Happiness and peace are felt when there is an absent of emotional and physical pain. Isn’t that the existence we seek? Yes, kind of, some of the time. Unfortunately, Life is not a simple choice between pleasure and pain. Each action isn’t autonomous but intricately intertwined with future happiness and sorrow.
Many escapes (while temporarily relieving) wreak havoc on the futures, creating greater emotional disruptions to well-being than the momentary excitements attained. Foregoing the newest version of iPhone, investing the extra money, earning a compound interest, may provide a much greater joy in the future, while suffering only a momentary loss in the present.
Many actions exact a heavy cost on the future for only a measly gain in the present.
When escaping discomfort through practices of projecting, repressing, denying, or burying, we may find relief; but beneath the momentary escape, the unresolved hurts fester. The discomfort alerts of an issue, a conflict between the environment and the person, pushing the organisms to fix the ailment. Escapes provide relief, but the issues remain unreconciled. The conflict may return or continue to exist, exacting energy from our system, quietly waiting to once again manifest its presence.
Lasting escape, requires a more comprehensive response, learning the reasons behind the discomfort. Our expanding knowledge of self, personal histories, and complex environments guides lasting repairs to the fractured thoughts that magnify discomfort and misdirect action.
Just as the unattended sliver festers, buried emotions rumble, accumulate and then explode. Avoidance of discomfort doesn’t serve long-term objectives for a better life. For healing to begin, we must open the wound and remove the intruder. We must feel the discomfort.
Healing may be painful, acknowledging the flaws, hurts and beliefs contributing to repeated disappointments. We can assume buried hurt was disruptive enough in the past for the mind to seek escape, avoiding clarity and difficult action. Bringing the pain to the surface opens wounds we delicately denied existed. We didn’t want the imperfect self on the stage exposed to others, vulnerable to the jeers and sneers of the judgmental crowd.

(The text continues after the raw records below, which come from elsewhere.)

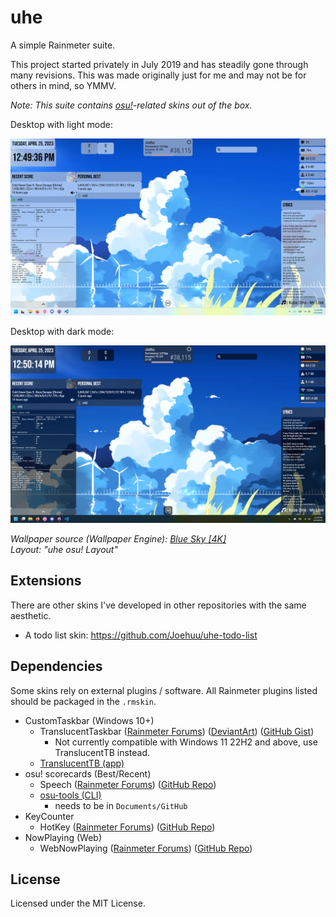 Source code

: # uhe

A simple Rainmeter suite.

This project started privately in July 2019 and has steadily gone through many revisions. This was made originally just for me and may not be for others in mind, so YMMV.

*Note: This suite contains [osu!](https://osu.ppy.sh)-related skins out of the box.*

Desktop with light mode:

![Desktop-Light](@Resources/Images/desktop-light.png)

Desktop with dark mode:

![Desktop-Dark](@Resources/Images/desktop-dark.png)

*Wallpaper source (Wallpaper Engine): [Blue Sky \[4K\]
](https://steamcommunity.com/sharedfiles/filedetails/?id=2944773634)*\
*Layout: "uhe osu! Layout"*

## Extensions

There are other skins I've developed in other repositories with the same aesthetic.

- A todo list skin: https://github.com/Joehuu/uhe-todo-list

## Dependencies

Some skins rely on external plugins / software. All Rainmeter plugins listed should be packaged in the `.rmskin`.

- CustomTaskbar (Windows 10+)
    - TranslucentTaskbar ([Rainmeter Forums](https://forum.rainmeter.net/viewtopic.php?t=24879)) ([DeviantArt](https://www.deviantart.com/arkenthera/art/TranslucentTaskbar-1-2-656402039)) ([GitHub Gist](https://gist.github.com/0x61726b/7a807e04ee8f1d95425f710944667508))
        - Not currently compatible with Windows 11 22H2 and above, use TranslucentTB instead.
    - [TranslucentTB (app)](https://github.com/TranslucentTB/TranslucentTB)
- osu! scorecards (Best/Recent)
    - Speech ([Rainmeter Forums](https://forum.rainmeter.net/viewtopic.php?f=18&t=31161&p=158239)) ([GitHub Repo](https://github.com/jsmorley/PluginSpeech))
    - [osu-tools (CLI)](https://github.com/ppy/osu-tools)
        - needs to be in `Documents/GitHub`
- KeyCounter
    - HotKey ([Rainmeter Forums](https://forum.rainmeter.net/viewtopic.php?t=18849)) ([GitHub Repo](https://github.com/brianferguson/HotKey.dll))
- NowPlaying (Web)
    - WebNowPlaying ([Rainmeter Forums](https://forum.rainmeter.net/viewtopic.php?f=127&t=26619)) ([GitHub Repo](https://github.com/keifufu/WebNowPlaying-Redux-Rainmeter))

## License

Licensed under the MIT License.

Some people are mean, glorying in the weakness, and gaining from our shame. We can limit exposure to these monsters. But also available in abundance our safety zones. People that are caring and kind. Here we can find the blessings of vulnerability and trust. Here we can heal. More important than safety from others is creating kindness within, gently accepting, soothing and improving. Only in safety can we courageously accept discomfort and welcome healing as we embark on the fabulous journey of life.